南海、駅全焼や関空連絡橋破損から復旧 初の計画運休、優先業務決め早期再開

台風21号による全焼直後の尾崎駅(提供:南海電気鉄道)

大阪市から関空への大動脈

南海電気鉄道は大阪市の難波から関西国際空港を特急「ラピート」により最速34分で結ぶほか、大阪府南部から和歌山県にかけての重要な交通機関となっている。9月4日に襲来した台風21号では関空連絡橋の破損に加え、尾崎駅が全焼するという思いもよらない被害も発生した。

南海では風水害などの自然災害が発生した場合の対策組織や応急処理等の基本を定めた災害対策規程を策定しているほか、鉄道や流通などの部門では防災計画を定めており、災害が発生した際には、これらに基づき対応することになっている。

難波と関空を結ぶ南海の特急「ラピート」

台風21号については早くから大型という予測がされ、近畿地方を通過することも予測されていた。鉄道営業本部に対策本部が置かれ、8月31日には最初の会議が開かれた。9月4日の午後2時に沿線エリアに最接近することがわかったほか、規模が極めて大型ということも予測されていた。これまでの台風よりも一段階警戒レベルを上げた。
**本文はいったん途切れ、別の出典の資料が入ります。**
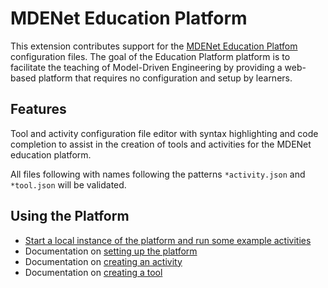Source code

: # MDENet Education Platform
This extension contributes support for the [MDENet Education Platfom](https://github.com/mdenet/educationplatform-docker) configuration files. The goal of the Education Platform platform is to facilitate the teaching of Model-Driven Engineering by providing a web-based platform that requires no configuration and setup by learners. 

## Features
Tool and activity configuration file editor with syntax highlighting and code completion to assist in the creation of tools and activities for the MDENet education platform.

All files following with names following the patterns `*activity.json` and `*tool.json` will be validated.

## Using the Platform
- [Start a local instance of the platform and run some example activities](https://github.com/mdenet/educationplatform-docker)
- Documentation on [setting up the platform](https://github.com/mdenet/educationplatform/wiki/Setting-up-the-Platform)
- Documentation on [creating an activity](https://github.com/mdenet/educationplatform/wiki/Creating-an-Activity)
- Documentation on [creating a tool](https://github.com/mdenet/educationplatform/wiki/Adding-a-Tool)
さらに、4日に同社初の計画運休を行うことを3日の午前8時に決定。関西空港の運営会社や沿線自治体のほか、同じく関西空港に乗り入れているJR西日本にも通知。正午にはプレス発表を行った。計画運休についてJR西日本は近年、大雨や台風の予測があると早目の発表を行っており、南海もこれを参考に8月に実施プランを作成。この台風21号が初の実施となった。4日午前9時から徐々に運行本数を減らし、正午過ぎには完全に運転をとりやめ車両を車庫など安全なところに退避。台風の最接近に備えていた。

全焼直後の尾崎駅の内部(提供:南海電気鉄道)

1週間で尾崎駅簡易復旧

ところが、鉄道営業本部安全推進部課長補佐の河崎泰昌氏(崎の右上は立)が「想定以上の損害」と振り返る事態となる。4日午後1時10分ごろ、大阪府阪南市にある尾崎駅が火災という知らせが入ってくる。飛来物により架線が切れて配電盤に電流が逆流したことにより出火。難波にある本社は停電しなかったものの、既に沿線のほとんどのエリアで停電となっていた。通常の連絡には列車無線が使われるものの、駅員が消防に通報後、携帯電話で本社に連絡があったという。負傷者がないことの確認や消防と消火にあたったが全焼となった。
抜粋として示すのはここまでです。